Alla ricerca di antichi tesori con 60 archeologi dal mondo

Campagna di scavo da lunedì e fino a settembre. Impegnate diverse università Possibile visitare il sito tutti i giorni feriali (con guide), gli ingressi sono scaglionati
FOSSA. Saranno oltre 60 gli archeologi provenienti da numerose Università italiane e internazionali che da lunedì si metteranno alla ricerca di nuovi tesori all’interno della necropoli di Fossa. La campagna di scavo, che andrà avanti fino a settembre, sarà guidata dall’archeologo Vincenzo d’Ercole, ex funzionario del ministero e docente dell’Università D’Annunzio di Chieti Pescara, che nel 2000 rinvenne, in una delle tombe a camera della necropoli, la 520, il famoso letto funebre con una struttura in osso e avorio, risalente al periodo tra il II e il I secolo avanti Cristo.
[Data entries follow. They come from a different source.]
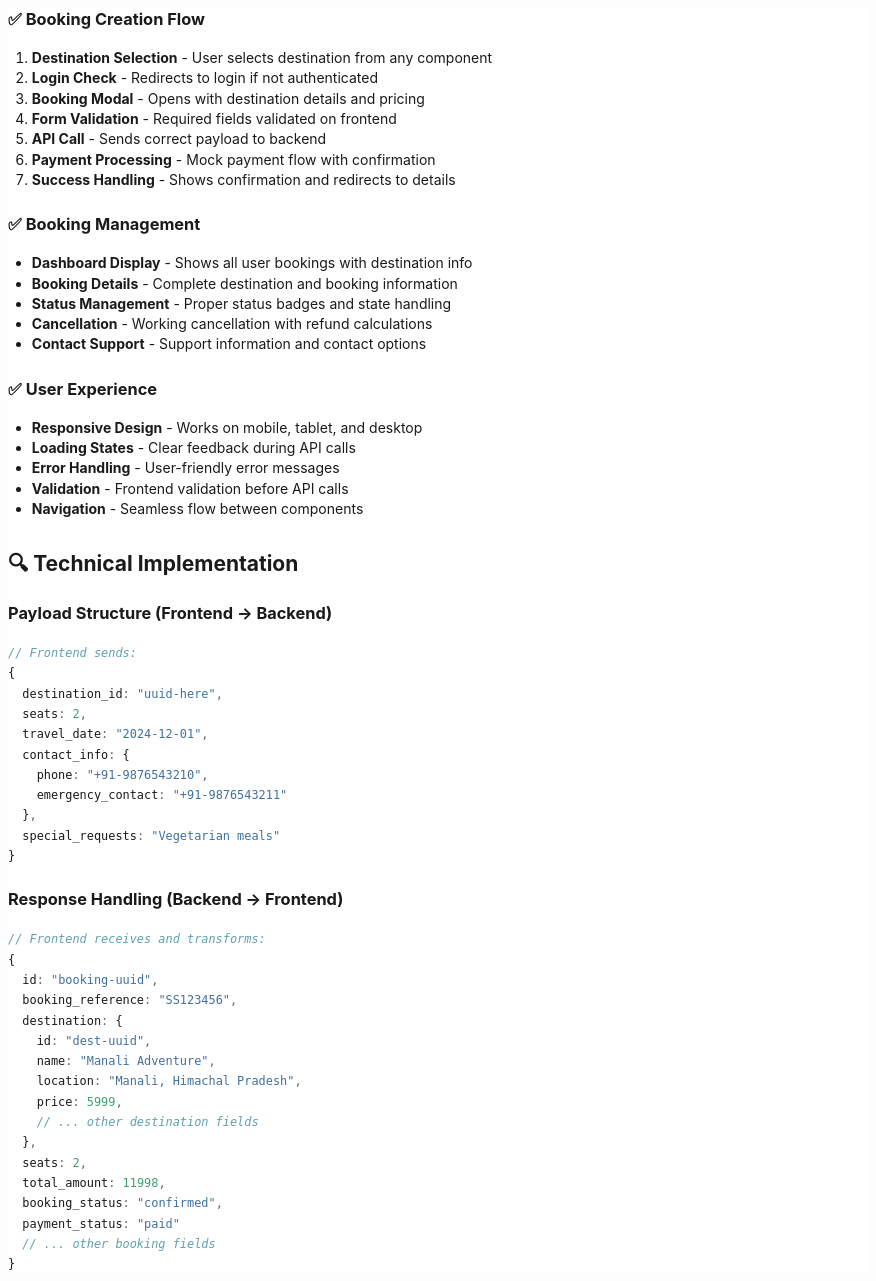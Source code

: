 ### **✅ Booking Creation Flow**
1. **Destination Selection** - User selects destination from any component
2. **Login Check** - Redirects to login if not authenticated
3. **Booking Modal** - Opens with destination details and pricing
4. **Form Validation** - Required fields validated on frontend
5. **API Call** - Sends correct payload to backend
6. **Payment Processing** - Mock payment flow with confirmation
7. **Success Handling** - Shows confirmation and redirects to details

### **✅ Booking Management**
- **Dashboard Display** - Shows all user bookings with destination info
- **Booking Details** - Complete destination and booking information
- **Status Management** - Proper status badges and state handling
- **Cancellation** - Working cancellation with refund calculations
- **Contact Support** - Support information and contact options

### **✅ User Experience**
- **Responsive Design** - Works on mobile, tablet, and desktop
- **Loading States** - Clear feedback during API calls
- **Error Handling** - User-friendly error messages
- **Validation** - Frontend validation before API calls
- **Navigation** - Seamless flow between components

## 🔍 **Technical Implementation**

### **Payload Structure (Frontend → Backend)**
```typescript
// Frontend sends:
{
  destination_id: "uuid-here",
  seats: 2,
  travel_date: "2024-12-01",
  contact_info: {
    phone: "+91-9876543210",
    emergency_contact: "+91-9876543211"
  },
  special_requests: "Vegetarian meals"
}
```

### **Response Handling (Backend → Frontend)**
```typescript
// Frontend receives and transforms:
{
  id: "booking-uuid",
  booking_reference: "SS123456",
  destination: {
    id: "dest-uuid",
    name: "Manali Adventure",
    location: "Manali, Himachal Pradesh",
    price: 5999,
    // ... other destination fields
  },
  seats: 2,
  total_amount: 11998,
  booking_status: "confirmed",
  payment_status: "paid"
  // ... other booking fields
}
```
EQUIPE INTERNAZIONALE. Alla campagna di scavo, finanziata dal Comune, partecipano, divisi in due turni, oltre 60 studenti universitari di archeologia provenienti dagli atenei italiani (Lecce, Napoli, Chieti-Pescara, L’Aquila, Roma, Bologna, Pavia, Padova, Ferrara, Milano, Torino) e da analoghe istituzioni europee ed americane quali Cambridge, Parigi, Madrid, Granada, Atene, Malta, Michigan.
VISITE GUIDATE. In concomitanza con la ripresa delle indagini, da lunedì 23 agosto al 18 settembre, sarà possibile visitare il sito tutti i giorni feriali dal lunedì al venerdì. L’accesso sarà scaglionato, nell’arco della giornata, in sei turni con visite guidate, contingentate, con inizio alle ore 9, 10, 11, 14, 15, 16.
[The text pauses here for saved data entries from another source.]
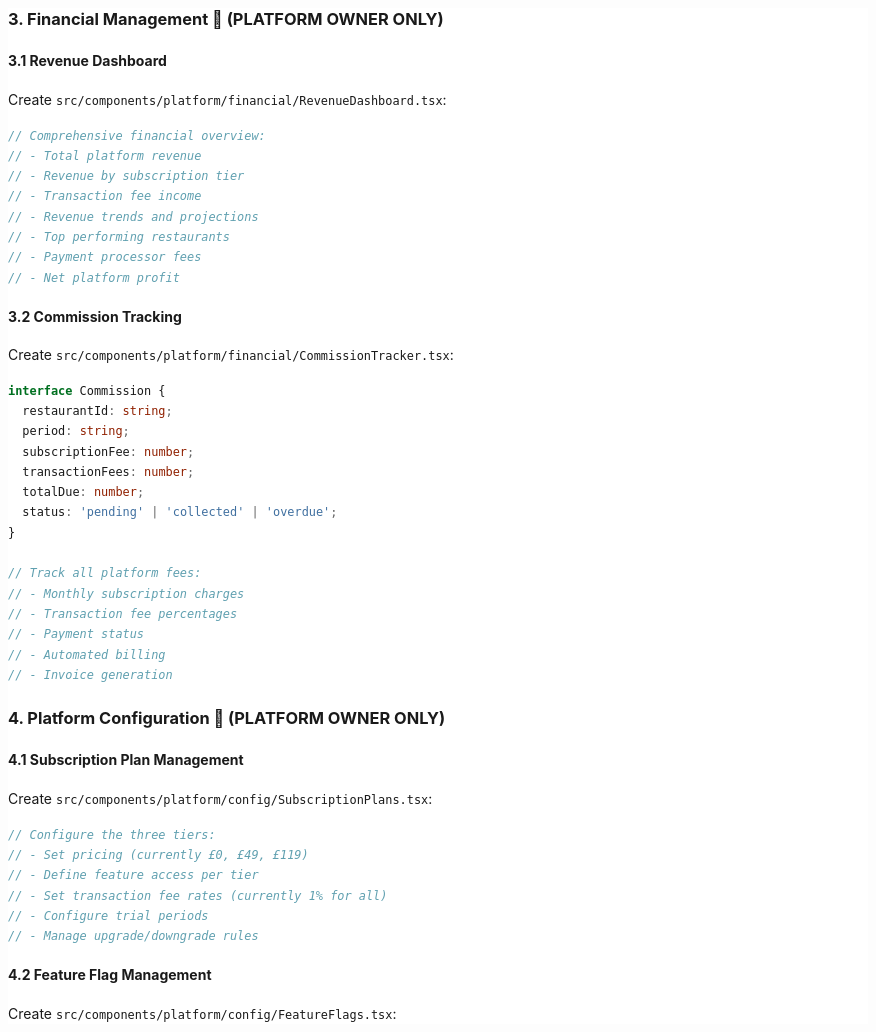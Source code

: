 ### 3. Financial Management 👤 (PLATFORM OWNER ONLY)

#### 3.1 Revenue Dashboard
Create `src/components/platform/financial/RevenueDashboard.tsx`:

```typescript
// Comprehensive financial overview:
// - Total platform revenue
// - Revenue by subscription tier
// - Transaction fee income
// - Revenue trends and projections
// - Top performing restaurants
// - Payment processor fees
// - Net platform profit
```

#### 3.2 Commission Tracking
Create `src/components/platform/financial/CommissionTracker.tsx`:

```typescript
interface Commission {
  restaurantId: string;
  period: string;
  subscriptionFee: number;
  transactionFees: number;
  totalDue: number;
  status: 'pending' | 'collected' | 'overdue';
}

// Track all platform fees:
// - Monthly subscription charges
// - Transaction fee percentages
// - Payment status
// - Automated billing
// - Invoice generation
```

### 4. Platform Configuration 👤 (PLATFORM OWNER ONLY)

#### 4.1 Subscription Plan Management
Create `src/components/platform/config/SubscriptionPlans.tsx`:

```typescript
// Configure the three tiers:
// - Set pricing (currently £0, £49, £119)
// - Define feature access per tier
// - Set transaction fee rates (currently 1% for all)
// - Configure trial periods
// - Manage upgrade/downgrade rules
```

#### 4.2 Feature Flag Management
Create `src/components/platform/config/FeatureFlags.tsx`:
SEMINARI. Mercoledì 26 agosto e mercoledì 8 settembre, alle ore 18, nel centro polifunzionale del villaggio Map di Borgo San Lorenzo a Fossa, si terrà un seminario per gli studenti partecipanti allo scavo, ma aperto a tutti gli interessati, a cura di d’Ercole ed Elena Scarsella (Università di Cambridge); seminario inerente l’archeologia dei Vestini sia sotto gli aspetti funerari che insediamentali. Mercoledì 1° settembre e mercoledì 15 settembre si terranno analoghi seminari, alla stessa ora e nella medesima sede, a cura di d’Ercole e Andrea Di Giovanni, Università La Sapienza di Roma, sulla necropoli di Fossa in tutto il suo divenire cronologico (IX-I sec. a.C.).
SECONDO ANNO DI SCAVI. L’iniziativa si inserisce nel quadro della concessione di scavo triennale (2020-2022) chiesta e ottenuta dal Comune di Fossa, dal ministero, a nome del sindaco Fabrizio Boccabella, e dell’accordo di valorizzazione stipulato con la Soprintendenza archeologica dell’Aquila e Teramo (funzionario archeologo referente Alberta Martellone). I lavori sono stati finanziati dal Comune: 40mila euro totali. La campagna fa seguito a quella già effettuata sullo stesso sito a luglio, condotta da Matteo Milletti, Valery Del Segato, Giusy Capasso.
IL PARCO ARCHEOLOGICO. L’obiettivo a medio termine è trasformare la necropoli in un parco, con una Scuola di archeologia, un museo e depositi di reperti all’interno dell’attuale magazzino del Comune. Per questo il Comune ha chiesto 900mila euro di fondi dal programma Restart.